For the second time, the Houston Independent School District has been named the winner of the Broad Prize for Urban Education for its success in improving student achievement and reducing academic gaps.
As the 2013 winner, the district will receive $550,000 in college scholarships from the Broad Foundation for college-bound high school seniors in the district.
Philanthropist Eli Broad and U.S. Secretary of Education Arne Duncan came together at the Library of Congress in Washington this morning to commend Houston’s leaders and those of other large urban school district that have made strides in recent years in boosting student achievement and reducing achievement gaps between low-income students and students of color and their more advantaged peers.
The nation’s 75 largest urban school districts automatically qualify for consideration each year for the prestigious prize from the Los Angeles-based foundation. The four finalists were selected by a 17-member review board composed of education researchers, policy researchers, practitioners and executives from leading universities, and education associations, think tanks, and nonprofits. An eight-member selection jury chose Houston based on student performance data and district policies and practices analyzed by education practitioner on site visits.

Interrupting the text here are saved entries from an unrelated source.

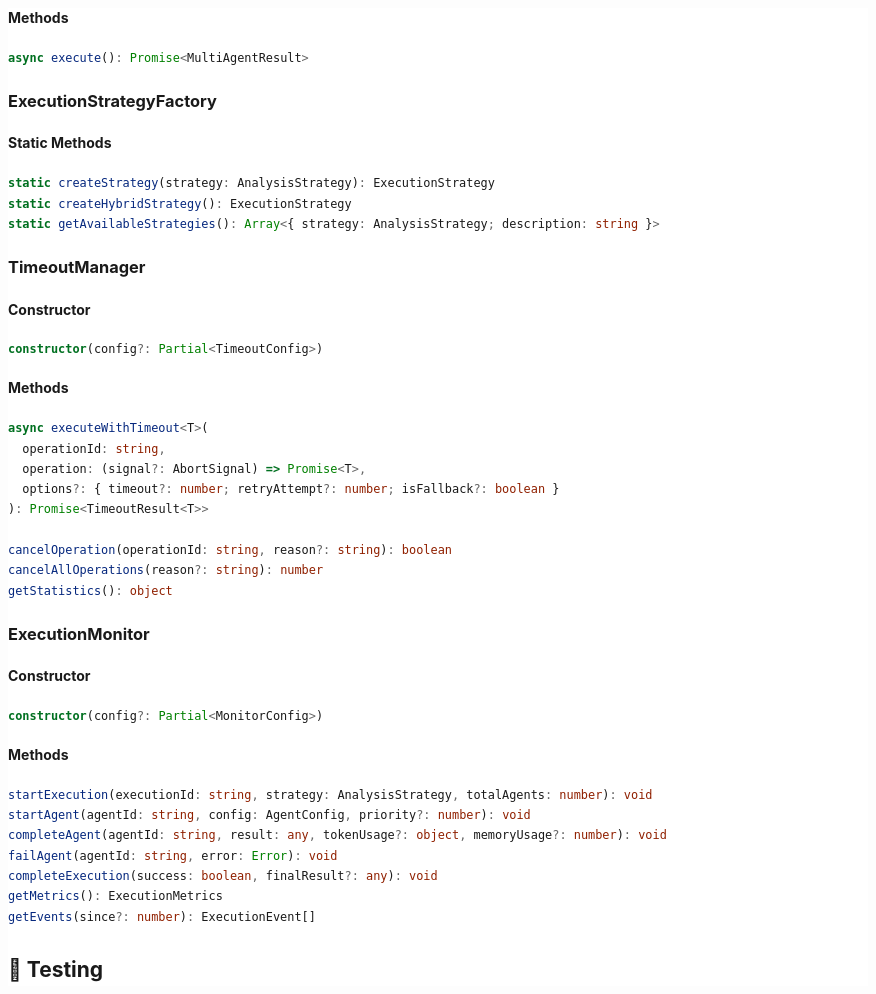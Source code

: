 #### Methods
```typescript
async execute(): Promise<MultiAgentResult>
```

### ExecutionStrategyFactory

#### Static Methods
```typescript
static createStrategy(strategy: AnalysisStrategy): ExecutionStrategy
static createHybridStrategy(): ExecutionStrategy
static getAvailableStrategies(): Array<{ strategy: AnalysisStrategy; description: string }>
```

### TimeoutManager

#### Constructor
```typescript
constructor(config?: Partial<TimeoutConfig>)
```

#### Methods
```typescript
async executeWithTimeout<T>(
  operationId: string,
  operation: (signal?: AbortSignal) => Promise<T>,
  options?: { timeout?: number; retryAttempt?: number; isFallback?: boolean }
): Promise<TimeoutResult<T>>

cancelOperation(operationId: string, reason?: string): boolean
cancelAllOperations(reason?: string): number
getStatistics(): object
```

### ExecutionMonitor

#### Constructor
```typescript
constructor(config?: Partial<MonitorConfig>)
```

#### Methods
```typescript
startExecution(executionId: string, strategy: AnalysisStrategy, totalAgents: number): void
startAgent(agentId: string, config: AgentConfig, priority?: number): void
completeAgent(agentId: string, result: any, tokenUsage?: object, memoryUsage?: number): void
failAgent(agentId: string, error: Error): void
completeExecution(success: boolean, finalResult?: any): void
getMetrics(): ExecutionMetrics
getEvents(since?: number): ExecutionEvent[]
```

## 🧪 Testing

The three other finalists for this year’s prize were Cumberland County Schools in North Carolina, the San Diego Unified School District, and Corona-Norco Unified School District in Riverside County, Calif., which, along with Houston, was also a finalist in 2012. Each of the runners-up will receive $150,000 in scholarships for their graduating seniors.
The nation’s seventh largest school district, Houston serves approximately 210,000 students, 80 percent of whom qualify for federally subsidized free and reduced price lunch. The district is 62 percent Hispanic, 26 percent African American, 3 percent Asian, and 8 percent white.
Houston was recognized for its students’ academic achievement gains, its ability to increase the district graduation rate faster than any other urban district in the running for the prize, and its progress in narrowing the achievement gaps for low-income and Hispanic students and improving students’ college-readiness, among other achievements.
Despite the district’s high poverty rate, Houston’s students exceeded expectations in almost all areas following the 2012 adoption of more rigorous state testing. Its graduation rate rose from 64.3 percent in 2007 to 78.8 percent in 2012, according to data provided by the district, and it narrowed the achievement gaps between the district’s Hispanic students and Texas’ white students by more than 50 percent on state tests in high school math and science.
Houston also has the highest SAT participation rate of any urban school district in the competition—two-thirds higher than the Texas average—and showed the highest increase in Advanced Placement exam participation for all students.
In an interview with Education Week prior to the announcement, Houston Superintendent Terry Grier credited the district’s success in part to its focus on making quality teaching available to every student in every classroom and its commitment to site-based decision-making, which Grier said allows principals and teachers greater flexibility in managing their schools and addressing students’ needs.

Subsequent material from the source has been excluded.